In quel tempo, Gesù disse ai suoi discepoli:
«Avete anche inteso che fu
detto agli antichi: “Non giurerai il falso, ma adempirai verso il Signore i
tuoi giuramenti”. Ma io vi dico: non giurate affatto, né per il cielo, perché è
il trono di Dio, né per la terra, perché è lo sgabello dei suoi piedi, né per
Gerusalemme, perché è la città del grande Re. Non giurare neppure per la tua
testa, perché non hai il potere di rendere bianco o nero un solo capello. Sia
invece il vostro parlare: “Sì, sì”, “No, no”; il di più viene dal Maligno».
2Cor 5,14-21 Sal 102
Mt 5,33-37
Il giuramento è un fenomeno
curioso. Giuriamo per cose sulle quali in realtà non abbiamo potere. Sottilmente,
il giuramento di questo tipo nasconde una credenza superstiziosa.
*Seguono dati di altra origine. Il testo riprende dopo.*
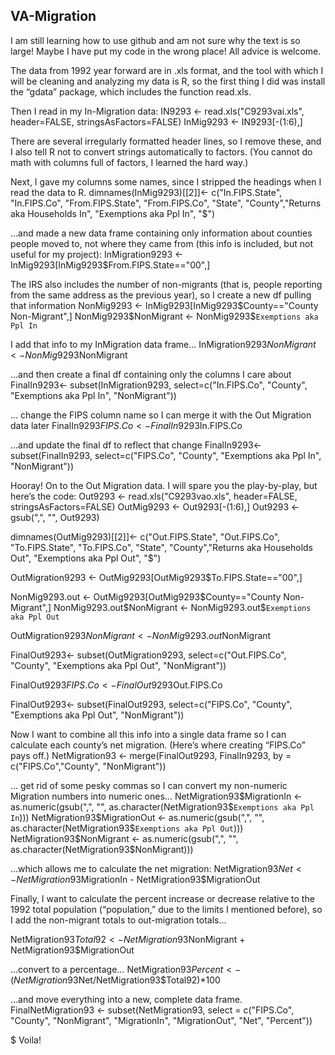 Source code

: ## VA-Migration
I am still learning how to use github and am not sure why the text is so large! Maybe I have put my code in the wrong place! All advice is welcome.

The data from 1992 year forward are in .xls format, and the tool with which I will be cleaning and analyzing my data is R, so the first thing I did was install the “gdata” package, which includes the function read.xls.

Then I read in my In-Migration data:
IN9293 <- read.xls("C9293vai.xls", header=FALSE, stringsAsFactors=FALSE)
InMig9293 <- IN9293[-(1:6),]

There are several irregularly formatted header lines, so I remove these, and I also tell R not to convert strings automatically to factors. (You cannot do math with columns full of factors, I learned the hard way.)

Next, I gave my columns some names, since I stripped the headings when I read the data to R.
dimnames(InMig9293)[[2]]<- c("In.FIPS.State", "In.FIPS.Co", "From.FIPS.State", "From.FIPS.Co", "State", "County","Returns aka Households In", "Exemptions aka Ppl In", "$")
 
…and made a new data frame containing only information about counties people moved to, not where they came from (this info is included, but not useful for my project):
InMigration9293 <- InMig9293[InMig9293$From.FIPS.State=="00",]

The IRS also includes the number of non-migrants (that is, people reporting from the same address as the previous year), so I create a new df pulling that information 
NonMig9293 <- InMig9293[InMig9293$County=="County Non-Migrant",]
NonMig9293$NonMigrant <- NonMig9293$`Exemptions aka Ppl In`

I add that info to my InMigration data frame…
InMigration9293$NonMigrant <- NonMig9293$NonMigrant

…and then create a final df containing only the columns I care about
FinalIn9293<- subset(InMigration9293, select=c("In.FIPS.Co", "County", "Exemptions aka Ppl In", "NonMigrant"))

… change the FIPS column name so I can merge it with the Out Migration data later
FinalIn9293$FIPS.Co <- FinalIn9293$In.FIPS.Co

…and update the final df to reflect that change
FinalIn9293<- subset(FinalIn9293, select=c("FIPS.Co", "County", 
                                               "Exemptions aka Ppl In", "NonMigrant"))

Hooray! On to the Out Migration data. I will spare you the play-by-play, but here’s the code:
Out9293 <- read.xls("C9293vao.xls", header=FALSE, stringsAsFactors=FALSE)
OutMig9293 <- Out9293[-(1:6),]
Out9293 <- gsub(",", "", Out9293)

dimnames(OutMig9293)[[2]]<- c("Out.FIPS.State", "Out.FIPS.Co", "To.FIPS.State", "To.FIPS.Co", "State", 
                             "County","Returns aka Households Out", "Exemptions aka Ppl Out", "$")

OutMigration9293 <- OutMig9293[OutMig9293$To.FIPS.State=="00",]

NonMig9293.out <- OutMig9293[OutMig9293$County=="County Non-Migrant",]
NonMig9293.out$NonMigrant <- NonMig9293.out$`Exemptions aka Ppl Out`

OutMigration9293$NonMigrant <- NonMig9293.out$NonMigrant

FinalOut9293<- subset(OutMigration9293, select=c("Out.FIPS.Co", "County", "Exemptions aka Ppl Out", "NonMigrant"))

FinalOut9293$FIPS.Co <- FinalOut9293$Out.FIPS.Co

FinalOut9293<- subset(FinalOut9293, select=c("FIPS.Co", "County", 
                                           "Exemptions aka Ppl Out", "NonMigrant"))

Now I want to combine all this info into a single data frame so I can calculate each county’s net migration. (Here’s where creating “FIPS.Co” pays off.)
NetMigration93 <- merge(FinalOut9293, FinalIn9293, by = c("FIPS.Co","County", "NonMigrant")) 

… get rid of some pesky commas so I can convert my non-numeric Migration numbers into numeric ones…
NetMigration93$MigrationIn <- as.numeric(gsub(",", "", as.character(NetMigration93$`Exemptions aka Ppl In`)))
NetMigration93$MigrationOut <- as.numeric(gsub(",", "", as.character(NetMigration93$`Exemptions aka Ppl Out`)))
NetMigration93$NonMigrant <- as.numeric(gsub(",", "", as.character(NetMigration93$NonMigrant)))


…which allows me to calculate the net migration:
NetMigration93$Net <- NetMigration93$MigrationIn - NetMigration93$MigrationOut

Finally, I want to calculate the percent increase or decrease relative to the 1992 total population (“population,” due to the limits I mentioned before), so I add the non-migrant totals to out-migration totals…

NetMigration93$Total92 <- NetMigration93$NonMigrant + NetMigration93$MigrationOut

…convert to a percentage…
NetMigration93$Percent <- (NetMigration93$Net/NetMigration93$Total92)*100

…and move everything into a new, complete data frame.
FinalNetMigration93 <- subset(NetMigration93, select = c("FIPS.Co", "County", "NonMigrant",
                                                        "MigrationIn", "MigrationOut", "Net", "Percent"))

$ Voila!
Gesù va oltre
la superstizione, ma va oltre anche la svalutazione della parola. L’uomo – zoon
logikon – è al contempo «animale razionale» e «animale della parola». Detto
altrimenti, la peculiarità originaria dell’uomo è la parola e, conseguentemente,
l’essere di parola. Tener fede alla propria parola è somigliare a Dio la cui
Parola non è un flatus vocis, ma il Figlio amato prima del tempo ed in
eterno. Cristo ci chiama a sostanziare la nostra parola… non è esagerato dire
che, anche qui, ci invita a somigliare alla Trinità.